Increasingly, millennials demand work experiences comparable to those they have at home. As Simon Sinek said in ‘Millennials in the Workplace’, they “…have grown up in a world of instant gratification, you want to buy something, you go on Amazon, it arrives the next day.”
The consumerisation of HR typically refers to creating a social, mobile and consumer-style experience inside the organisation. A modern necessity, as individuals are now personally empowered because of easier, more direct access to information and data. Sadly, our general interaction with performance management in the workplace is still far from ideal. In order to increase efficiency, companies need software that facilitates teamwork and agile goal setting, that helps employees to provide mutual feedback, and that enables continuous self-improvement. In order to work effectively, these tools should be consumer-like, easy to use, and mobile by design; improving the way employees are served and supported.
So, the greatest challenge companies face comes not from finding a software vendor to do business with, but finding tools that employees will actually use!
A new wave of innovation in performance management has emerged. A trend best summarised as the supervision of an employee’s work through near-term objectives, ongoing feedback from supervisors, and regular one-to-one discussions (check-ins). Performance management tools should be designed with this understanding.
How is work actually being performed, how will it continue to be delivered tomorrow: in the room, around a virtual table, across continents? Tools need to focus on mobile, social, collaborative, employee-centric strategies, and most importantly on improving the quality of face-to-face interactions. Technology is just the enabler not the answer, more progressive solutions out there already subscribe to this belief wholeheartedly.
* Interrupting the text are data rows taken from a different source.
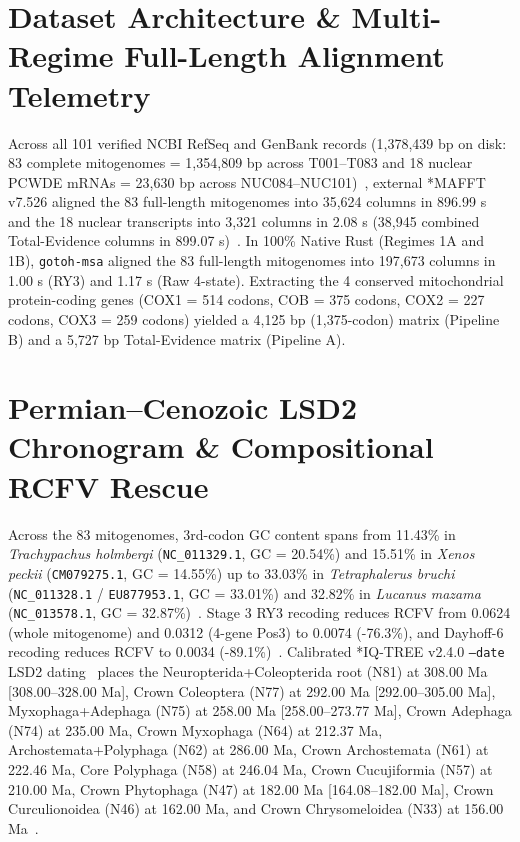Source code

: \documentclass[10pt,letterpaper]{article}
\begin{document}
\section{Dataset Architecture \& Multi-Regime Full-Length Alignment Telemetry}
Across all 101 verified NCBI RefSeq and GenBank records (1,378,439 bp on disk: 83 complete mitogenomes = 1,354,809 bp across T001--T083 and 18 nuclear PCWDE mRNAs = 23,630 bp across NUC084--NUC101)~\cite{White2026RuNIE,McKenna2019,Kirsch2014,Zhang2018}, external *MAFFT v7.526 aligned the 83 full-length mitogenomes into 35,624 columns in 896.99 s and the 18 nuclear transcripts into 3,321 columns in 2.08 s (38,945 combined Total-Evidence columns in 899.07 s)~\cite{Katoh2013}. In 100\% Native Rust (Regimes 1A and 1B), \texttt{gotoh-msa} aligned the 83 full-length mitogenomes into 197,673 columns in 1.00 s (RY3) and 1.17 s (Raw 4-state). Extracting the 4 conserved mitochondrial protein-coding genes (COX1 = 514 codons, COB = 375 codons, COX2 = 227 codons, COX3 = 259 codons) yielded a 4,125 bp (1,375-codon) matrix (Pipeline B) and a 5,727 bp Total-Evidence matrix (Pipeline A).

\section{Permian--Cenozoic LSD2 Chronogram \& Compositional RCFV Rescue}
Across the 83 mitogenomes, 3rd-codon GC content spans from 11.43\% in \textit{Trachypachus holmbergi} (\texttt{NC\_011329.1}, GC = 20.54\%) and 15.51\% in \textit{Xenos peckii} (\texttt{CM079275.1}, GC = 14.55\%) up to 33.03\% in \textit{Tetraphalerus bruchi} (\texttt{NC\_011328.1} / \texttt{EU877953.1}, GC = 33.01\%) and 32.82\% in \textit{Lucanus mazama} (\texttt{NC\_013578.1}, GC = 32.87\%)~\cite{Niehuis2012,Sheffield2008,Sheffield2009}. Stage 3 RY3 recoding reduces RCFV from 0.0624 (whole mitogenome) and 0.0312 (4-gene Pos3) to 0.0074 (-76.3\%), and Dayhoff-6 recoding reduces RCFV to 0.0034 (-89.1\%)~\cite{Susko2007}. Calibrated *IQ-TREE v2.4.0 \texttt{--date} LSD2 dating~\cite{Minh2020,To2016} places the Neuropterida+Coleopterida root (N81) at 308.00 Ma [308.00--328.00 Ma], Crown Coleoptera (N77) at 292.00 Ma [292.00--305.00 Ma], Myxophaga+Adephaga (N75) at 258.00 Ma [258.00--273.77 Ma], Crown Adephaga (N74) at 235.00 Ma, Crown Myxophaga (N64) at 212.37 Ma, Archostemata+Polyphaga (N62) at 286.00 Ma, Crown Archostemata (N61) at 222.46 Ma, Core Polyphaga (N58) at 246.04 Ma, Crown Cucujiformia (N57) at 210.00 Ma, Crown Phytophaga (N47) at 182.00 Ma [164.08--182.00 Ma], Crown Curculionoidea (N46) at 162.00 Ma, and Crown Chrysomeloidea (N33) at 156.00 Ma~\cite{Kirejtshuk2014,Cai2022,Shin2018}.
\end{document}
A flexible working environment & culture:
According to Steven Williams, practice leader at CEB, millennials are more likely than previous generations to turn down a position with a company whose culture doesn’t mesh with their values and expectations.
Furthermore, they are not afraid to job-hop. They are the first generation to pressure organisations into disrupting themselves to accommodate new needs and goals. Job flexibility is so important to a millennial that they will change career, sacrifice a promotion and even relocate to to secure it. According to Gallup’s’2017 State of the American Workplace’ report, 51% of employees would change jobs for one that offered them flexible hours.
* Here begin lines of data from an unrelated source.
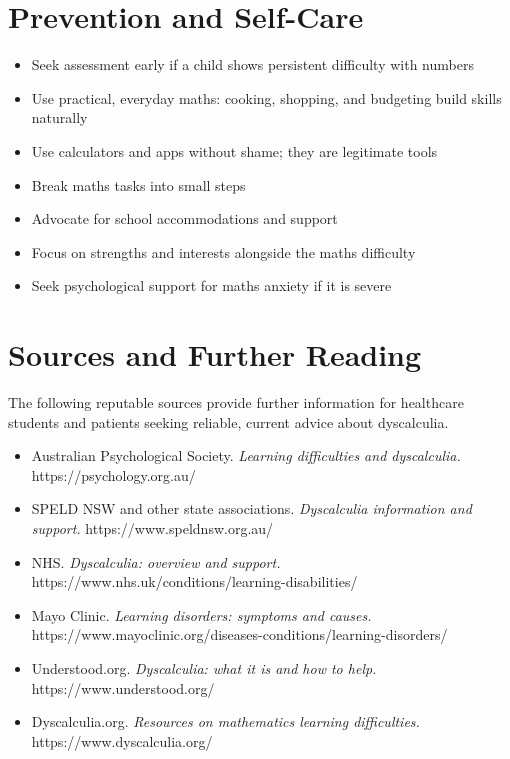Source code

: \section*{Prevention and Self-Care}
\begin{itemize}
    \item Seek assessment early if a child shows persistent difficulty with numbers
    \item Use practical, everyday maths: cooking, shopping, and budgeting build skills naturally
    \item Use calculators and apps without shame; they are legitimate tools
    \item Break maths tasks into small steps
    \item Advocate for school accommodations and support
    \item Focus on strengths and interests alongside the maths difficulty
    \item Seek psychological support for maths anxiety if it is severe
\end{itemize}

\section*{Sources and Further Reading}
The following reputable sources provide further information for healthcare students and patients seeking reliable, current advice about dyscalculia.
\begin{itemize}
    \item Australian Psychological Society. \textit{Learning difficulties and dyscalculia.} https://psychology.org.au/
    \item SPELD NSW and other state associations. \textit{Dyscalculia information and support.} https://www.speldnsw.org.au/
    \item NHS. \textit{Dyscalculia: overview and support.} https://www.nhs.uk/conditions/learning-disabilities/
    \item Mayo Clinic. \textit{Learning disorders: symptoms and causes.} https://www.mayoclinic.org/diseases-conditions/learning-disorders/
    \item Understood.org. \textit{Dyscalculia: what it is and how to help.} https://www.understood.org/
    \item Dyscalculia.org. \textit{Resources on mathematics learning difficulties.} https://www.dyscalculia.org/
\end{itemize}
As leaders compete to attract and retain modern talent, the culture they create should also provide elements of flexibility, autonomy and the ability to achieve a more harmonious work-life balance.
In regard to performance management, innovative technology such as mobile apps can facilitate this. Helping employees and managers based remotely to remain connected, able to share feedback in real-time, on the go, and by making performance management more straightforward for all parties.
Regular and effective communications:
The advantages for both employee and employer are clear. The more regular the check-in, the more current the conversation, timely the input and positive the outcome. This in turn encourages further dialogue and collaboration, boosting levels of confidence, trust and honesty into the bargain.
Nearly 85% of millennials in a TriNet survey said they’d feel more confident if they could have more frequent conversations with their managers. By keeping the lines of communication open, employees can develop stronger, more reliable relationships with their managers. For managers this additional depth to the relationship then allows them to tackle performance issues more comfortably and directly, with more positive outcomes.
The latest generation of performance management tools, like TalTrack, can further help to achieve this, by providing an interactive channel for employees and managers to quickly and clearly communicate.
Furthermore, with the value of feedback increasingly recognised by organisations of every size, regular check-ins will become an essential part of the manager’s role. However, the days of one way feedback are already a thing of the past. For the millennial mind, it’s no less important to give feedback as to receive. If companies are serious about updating their performance management process, HR will need to play a critical role in helping the company to understand and navigate the new rules of the emerging business landscape.